### WHAT THE TASK REQUIRES
Once you find the line below that has "Created with CodeSandbox", output it and every line after it exactly, stopping after the line that has "not loaded: /usr/local/opt/openssl/lib/libssl.1.0.0.dylib", with no pictures.

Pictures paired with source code
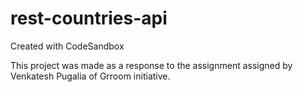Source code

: # rest-countries-api
Created with CodeSandbox

This project was made as a response to the assignment assigned by Venkatesh Pugalia of Grroom initiative.
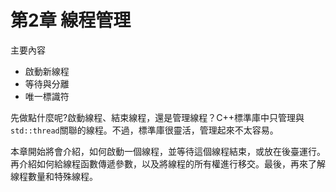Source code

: # 第2章 線程管理

主要內容

- 啟動新線程
- 等待與分離
- 唯一標識符

先做點什麼呢?啟動線程、結束線程，還是管理線程？C++標準庫中只管理與`std::thread`關聯的線程。不過，標準庫很靈活，管理起來不太容易。

本章開始將會介紹，如何啟動一個線程，並等待這個線程結束，或放在後臺運行。再介紹如何給線程函數傳遞參數，以及將線程的所有權進行移交。最後，再來了解線程數量和特殊線程。
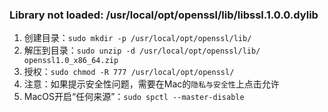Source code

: ### Library not loaded: /usr/local/opt/openssl/lib/libssl.1.0.0.dylib

1. 创建目录：`sudo mkdir -p /usr/local/opt/openssl/lib/`
2. 解压到目录：`sudo unzip -d /usr/local/opt/openssl/lib/ openssl1.0_x86_64.zip`
3. 授权：`sudo chmod -R 777 /usr/local/opt/openssl/`
4. 注意：如果提示安全性问题，需要在Mac的`隐私与安全性`上点击允许
5. MacOS开启“任何来源”：`sudo spctl --master-disable`
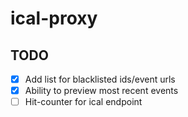 # ical-proxy

## TODO

- [x] Add list for blacklisted ids/event urls
- [x] Ability to preview most recent events
- [ ] Hit-counter for ical endpoint
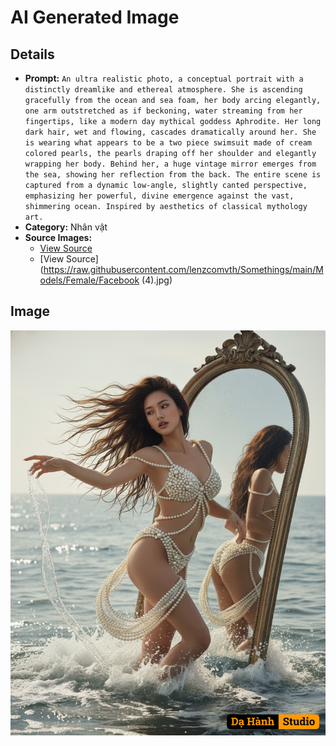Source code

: # AI Generated Image

## Details
- **Prompt:** `An ultra realistic photo, a conceptual portrait with a distinctly dreamlike and ethereal atmosphere. She is ascending gracefully from the ocean and sea foam, her body arcing elegantly, one arm outstretched as if beckoning, water streaming from her fingertips, like a modern day mythical goddess Aphrodite. Her long dark hair, wet and flowing, cascades dramatically around her. She is wearing what appears to be a two piece swimsuit made of cream colored pearls, the pearls draping off her shoulder and elegantly wrapping her body. Behind her, a huge vintage mirror emerges from the sea, showing her reflection from the back. The entire scene is captured from a dynamic low-angle, slightly canted perspective, emphasizing her powerful, divine emergence against the vast, shimmering ocean. Inspired by aesthetics of classical mythology art.`
- **Category:** Nhân vật
- **Source Images:**
  - [View Source](https://raw.githubusercontent.com/lenzcomvth/Somethings/main/Models/Female/Female3.jpg)
  - [View Source](https://raw.githubusercontent.com/lenzcomvth/Somethings/main/Models/Female/Facebook (4).jpg)

## Image
![AI Generated Image](./image-2025-10-17T06-18-09-584Z-stkwc.png)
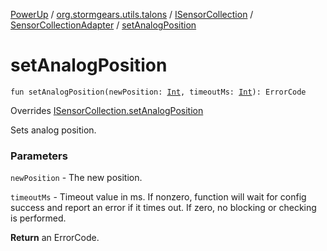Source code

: [PowerUp](../../../index.md) / [org.stormgears.utils.talons](../../index.md) / [ISensorCollection](../index.md) / [SensorCollectionAdapter](index.md) / [setAnalogPosition](./set-analog-position.md)

# setAnalogPosition

`fun setAnalogPosition(newPosition: `[`Int`](https://kotlinlang.org/api/latest/jvm/stdlib/kotlin/-int/index.html)`, timeoutMs: `[`Int`](https://kotlinlang.org/api/latest/jvm/stdlib/kotlin/-int/index.html)`): ErrorCode`

Overrides [ISensorCollection.setAnalogPosition](../set-analog-position.md)

Sets analog position.

### Parameters

`newPosition` - The new position.

`timeoutMs` - Timeout value in ms. If nonzero, function will wait for
config success and report an error if it times out.
If zero, no blocking or checking is performed.

**Return**
an ErrorCode.

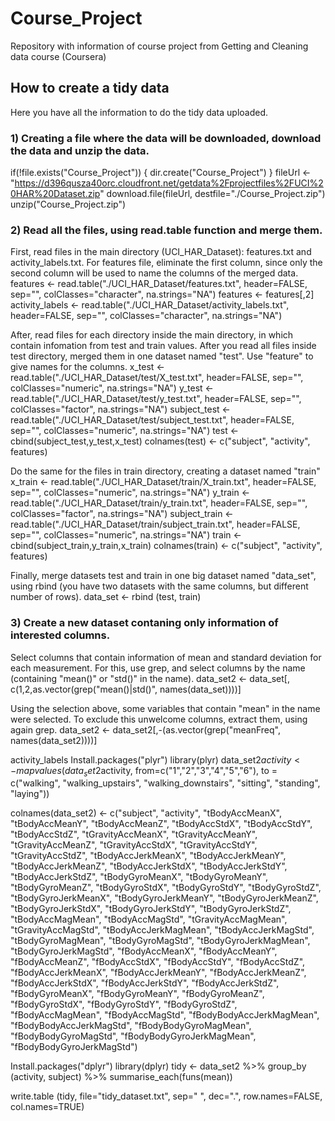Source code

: # Course_Project
Repository with information of course project from Getting and Cleaning data course (Coursera)

## How to create a tidy data
Here you have all the information to do the tidy data uploaded.

### 1) Creating a file where the data will be downloaded, download the data and unzip the data.
if(!file.exists("Course_Project")) {
    dir.create("Course_Project")
}
fileUrl <- "https://d396qusza40orc.cloudfront.net/getdata%2Fprojectfiles%2FUCI%20HAR%20Dataset.zip"
download.file(fileUrl, destfile="./Course_Project.zip")
unzip("Course_Project.zip")

### 2) Read all the files, using read.table function and merge them.
First, read files in the main directory (UCI_HAR_Dataset): features.txt and activity_labels.txt.
For features file, eliminate the first column, since only the second column will be used to name the columns of the merged data.
features <- read.table("./UCI_HAR_Dataset/features.txt", header=FALSE, sep="", colClasses="character", na.strings="NA")
features <- features[,2]
activity_labels <- read.table("./UCI_HAR_Dataset/activity_labels.txt", header=FALSE, sep="", colClasses="character", na.strings="NA")

After, read files for each directory inside the main directory, in which contain infomation from test and train values.
After you read all files inside test directory, merged them in one dataset named "test". Use "feature" to give names for the columns.
x_test <- read.table("./UCI_HAR_Dataset/test/X_test.txt", header=FALSE, sep="", colClasses="numeric", na.strings="NA")
y_test <- read.table("./UCI_HAR_Dataset/test/y_test.txt", header=FALSE, sep="", colClasses="factor", na.strings="NA")
subject_test <- read.table("./UCI_HAR_Dataset/test/subject_test.txt", header=FALSE, sep="", colClasses="numeric", na.strings="NA")
test <- cbind(subject_test,y_test,x_test)
colnames(test) <- c("subject", "activity", features)

Do the same for the files in train directory, creating a dataset named "train"
x_train <- read.table("./UCI_HAR_Dataset/train/X_train.txt", header=FALSE, sep="", colClasses="numeric", na.strings="NA")
y_train <- read.table("./UCI_HAR_Dataset/train/y_train.txt", header=FALSE, sep="", colClasses="factor", na.strings="NA")
subject_train <- read.table("./UCI_HAR_Dataset/train/subject_train.txt", header=FALSE, sep="", colClasses="numeric", na.strings="NA")
train <- cbind(subject_train,y_train,x_train)
colnames(train) <- c("subject", "activity", features)

Finally, merge datasets test and train in one big dataset named "data_set", using rbind (you have two datasets with the same columns, but different number of rows).
data_set <- rbind (test, train)

### 3) Create a new dataset contaning only information of interested columns.
Select columns that contain information of mean and standard deviation for each measurement. For this, use grep, and select columns by the name (containing "mean()" or "std()" in the name).
data_set2 <- data_set[, c(1,2,as.vector(grep("mean()|std()", names(data_set))))] 

Using the selection above, some variables that contain "mean" in the name were selected. To exclude this unwelcome columns, extract them, using again grep.
data_set2 <- data_set2[,-(as.vector(grep("meanFreq", names(data_set2))))]


activity_labels
Install.packages("plyr")
library(plyr)
data_set2$activity <- mapvalues(data_set2$activity, from=c("1","2","3","4","5","6"), to = c("walking", "walking_upstairs", "walking_downstairs", "sitting", "standing", "laying"))

colnames(data_set2) <- c("subject", "activity", "tBodyAccMeanX", "tBodyAccMeanY", "tBodyAccMeanZ", "tBodyAccStdX", "tBodyAccStdY", "tBodyAccStdZ", "tGravityAccMeanX", "tGravityAccMeanY",
           "tGravityAccMeanZ", "tGravityAccStdX", "tGravityAccStdY", "tGravityAccStdZ", "tBodyAccJerkMeanX",  "tBodyAccJerkMeanY", "tBodyAccJerkMeanZ",
           "tBodyAccJerkStdX", "tBodyAccJerkStdY", "tBodyAccJerkStdZ", "tBodyGyroMeanX", "tBodyGyroMeanY", "tBodyGyroMeanZ", "tBodyGyroStdX",
           "tBodyGyroStdY", "tBodyGyroStdZ", "tBodyGyroJerkMeanX", "tBodyGyroJerkMeanY", "tBodyGyroJerkMeanZ", "tBodyGyroJerkStdX",
           "tBodyGyroJerkStdY", "tBodyGyroJerkStdZ", "tBodyAccMagMean", "tBodyAccMagStd", "tGravityAccMagMean", "tGravityAccMagStd",
           "tBodyAccJerkMagMean", "tBodyAccJerkMagStd", "tBodyGyroMagMean", "tBodyGyroMagStd", "tBodyGyroJerkMagMean", "tBodyGyroJerkMagStd",
           "fBodyAccMeanX", "fBodyAccMeanY", "fBodyAccMeanZ", "fBodyAccStdX", "fBodyAccStdY", "fBodyAccStdZ", "fBodyAccJerkMeanX", "fBodyAccJerkMeanY",
           "fBodyAccJerkMeanZ", "fBodyAccJerkStdX", "fBodyAccJerkStdY", "fBodyAccJerkStdZ", "fBodyGyroMeanX", "fBodyGyroMeanY", "fBodyGyroMeanZ",
           "fBodyGyroStdX", "fBodyGyroStdY", "fBodyGyroStdZ", "fBodyAccMagMean", "fBodyAccMagStd", "fBodyBodyAccJerkMagMean", "fBodyBodyAccJerkMagStd",
           "fBodyBodyGyroMagMean", "fBodyBodyGyroMagStd", "fBodyBodyGyroJerkMagMean", "fBodyBodyGyroJerkMagStd")

Install.packages("dplyr")
library(dplyr)
tidy <- data_set2 %>% group_by (activity, subject) %>% summarise_each(funs(mean))

write.table (tidy, file="tidy_dataset.txt", sep=" ", dec=".", row.names=FALSE, col.names=TRUE)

### RESPONSE
Created with CodeSandbox

This project was made as a response to the assignment assigned by Venkatesh Pugalia of Grroom initiative.
Source code

: # 第2章 線程管理

主要內容

- 啟動新線程
- 等待與分離
- 唯一標識符

先做點什麼呢?啟動線程、結束線程，還是管理線程？C++標準庫中只管理與`std::thread`關聯的線程。不過，標準庫很靈活，管理起來不太容易。

本章開始將會介紹，如何啟動一個線程，並等待這個線程結束，或放在後臺運行。再介紹如何給線程函數傳遞參數，以及將線程的所有權進行移交。最後，再來了解線程數量和特殊線程。
Source code

: ### Library not loaded: /usr/local/opt/openssl/lib/libssl.1.0.0.dylib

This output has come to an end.